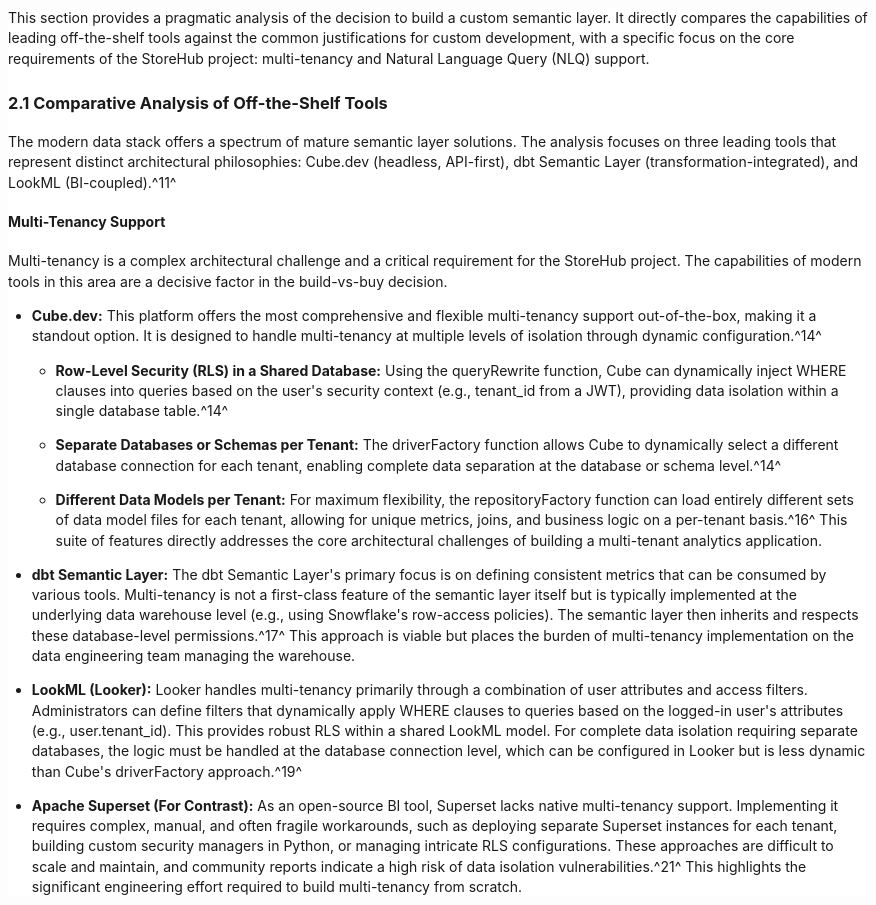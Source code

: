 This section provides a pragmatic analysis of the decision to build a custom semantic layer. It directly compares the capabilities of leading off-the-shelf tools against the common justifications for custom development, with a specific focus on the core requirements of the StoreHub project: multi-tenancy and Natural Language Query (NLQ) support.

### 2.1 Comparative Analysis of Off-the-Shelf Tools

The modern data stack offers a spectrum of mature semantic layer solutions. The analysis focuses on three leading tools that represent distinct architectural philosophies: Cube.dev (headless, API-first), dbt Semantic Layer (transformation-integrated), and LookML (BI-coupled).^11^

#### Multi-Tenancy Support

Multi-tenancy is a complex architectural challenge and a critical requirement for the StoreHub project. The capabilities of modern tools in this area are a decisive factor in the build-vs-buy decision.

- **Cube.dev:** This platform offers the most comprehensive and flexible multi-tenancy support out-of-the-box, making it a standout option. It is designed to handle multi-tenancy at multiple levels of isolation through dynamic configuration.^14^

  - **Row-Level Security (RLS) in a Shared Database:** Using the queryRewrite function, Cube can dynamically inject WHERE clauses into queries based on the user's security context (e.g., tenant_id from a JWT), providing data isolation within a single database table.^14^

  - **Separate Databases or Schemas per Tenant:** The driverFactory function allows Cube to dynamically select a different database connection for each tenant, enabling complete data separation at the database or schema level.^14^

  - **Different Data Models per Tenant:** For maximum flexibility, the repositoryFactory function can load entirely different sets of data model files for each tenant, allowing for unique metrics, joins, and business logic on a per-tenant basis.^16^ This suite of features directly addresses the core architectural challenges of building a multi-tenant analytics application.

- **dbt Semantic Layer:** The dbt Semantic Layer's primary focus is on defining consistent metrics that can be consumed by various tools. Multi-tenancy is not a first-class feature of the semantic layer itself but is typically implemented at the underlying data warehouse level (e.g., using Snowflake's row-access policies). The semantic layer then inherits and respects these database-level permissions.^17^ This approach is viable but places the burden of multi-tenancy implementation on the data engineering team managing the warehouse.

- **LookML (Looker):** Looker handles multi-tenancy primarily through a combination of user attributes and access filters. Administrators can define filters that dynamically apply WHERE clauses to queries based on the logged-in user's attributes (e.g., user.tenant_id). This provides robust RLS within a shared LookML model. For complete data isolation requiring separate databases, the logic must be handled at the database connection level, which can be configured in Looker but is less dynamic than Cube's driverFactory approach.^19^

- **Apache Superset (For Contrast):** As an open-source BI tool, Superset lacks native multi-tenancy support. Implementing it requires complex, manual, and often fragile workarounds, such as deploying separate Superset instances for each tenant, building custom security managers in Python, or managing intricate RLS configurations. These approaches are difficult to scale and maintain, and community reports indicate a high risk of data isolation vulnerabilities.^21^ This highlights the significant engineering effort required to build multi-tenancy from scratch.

....

- [What is expected] Quote every entry exactly, with the pictures omitted.

- [Your response]
Source code

: This section provides a pragmatic analysis of the decision to build a custom semantic layer. It directly compares the capabilities of leading off-the-shelf tools against the common justifications for custom development, with a specific focus on the core requirements of the StoreHub project: multi-tenancy and Natural Language Query (NLQ) support.

### 2.1 Comparative Analysis of Off-the-Shelf Tools

The modern data stack offers a spectrum of mature semantic layer solutions. The analysis focuses on three leading tools that represent distinct architectural philosophies: Cube.dev (headless, API-first), dbt Semantic Layer (transformation-integrated), and LookML (BI-coupled).^11^

#### Multi-Tenancy Support

Multi-tenancy is a complex architectural challenge and a critical requirement for the StoreHub project. The capabilities of modern tools in this area are a decisive factor in the build-vs-buy decision.

- **Cube.dev:** This platform offers the most comprehensive and flexible multi-tenancy support out-of-the-box, making it a standout option. It is designed to handle multi-tenancy at multiple levels of isolation through dynamic configuration.^14^

  - **Row-Level Security (RLS) in a Shared Database:** Using the queryRewrite function, Cube can dynamically inject WHERE clauses into queries based on the user's security context (e.g., tenant_id from a JWT), providing data isolation within a single database table.^14^

  - **Separate Databases or Schemas per Tenant:** The driverFactory function allows Cube to dynamically select a different database connection for each tenant, enabling complete data separation at the database or schema level.^14^

  - **Different Data Models per Tenant:** For maximum flexibility, the repositoryFactory function can load entirely different sets of data model files for each tenant, allowing for unique metrics, joins, and business logic on a per-tenant basis.^16^ This suite of features directly addresses the core architectural challenges of building a multi-tenant analytics application.

- **dbt Semantic Layer:** The dbt Semantic Layer's primary focus is on defining consistent metrics that can be consumed by various tools. Multi-tenancy is not a first-class feature of the semantic layer itself but is typically implemented at the underlying data warehouse level (e.g., using Snowflake's row-access policies). The semantic layer then inherits and respects these database-level permissions.^17^ This approach is viable but places the burden of multi-tenancy implementation on the data engineering team managing the warehouse.

- **LookML (Looker):** Looker handles multi-tenancy primarily through a combination of user attributes and access filters. Administrators can define filters that dynamically apply WHERE clauses to queries based on the logged-in user's attributes (e.g., user.tenant_id). This provides robust RLS within a shared LookML model. For complete data isolation requiring separate databases, the logic must be handled at the database connection level, which can be configured in Looker but is less dynamic than Cube's driverFactory approach.^19^

- **Apache Superset (For Contrast):** As an open-source BI tool, Superset lacks native multi-tenancy support. Implementing it requires complex, manual, and often fragile workarounds, such as deploying separate Superset instances for each tenant, building custom security managers in Python, or managing intricate RLS configurations. These approaches are difficult to scale and maintain, and community reports indicate a high risk of data isolation vulnerabilities.^21^ This highlights the significant engineering effort required to build multi-tenancy from scratch.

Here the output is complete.